Ingredients you need are for 2 cups of tea:
- 1 to 2 sprigs of fresh rosemary or 1- 1.5 tsp. of fresh rosemary leaves.
- 3 tsp. of honey
- 2 cups of boiling water or 500ml of cold tap water if you brew tea in a saucepan.
- Break the rosemary into small pieces, place into boiling water for 8 minutes. As with other herbs, rosemary needs a long time steeping. Then you can add some honey and decorate it with some fresh rosemary.
- The second way is boiling or simmering rosemary in the sauce pan for a stronger rosemary taste. You can bring to a slow boil, small rosemary pieces with water and honey. Reduce the heat and simmer for five minutes. If you want stronger rosemary taste you can press the rosemary against the side of the pan to extract the juices. Other items such as ginger and lemon can be added for an extra kick.
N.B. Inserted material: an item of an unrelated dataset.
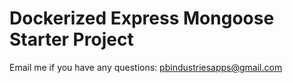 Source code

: # Dockerized Express Mongoose Starter Project

Email me if you have any questions: pbindustriesapps@gmail.com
The above listed uses only skims the surface of the many ways to enjoy Rosemary. Perhaps you know of another wonderful way to incorporate Rosemary into daily use, or within a recipe. The options are endless! We look forward to seeing what you come up with, please share your insights with us on our Facebook page.
* Rosemary is quite safe. It is an herb to be widely embraced and celebrated in community herbal practice. The only times you’d want to be careful with Rosemary is during pregnancy, due to its action as an emmenagogue.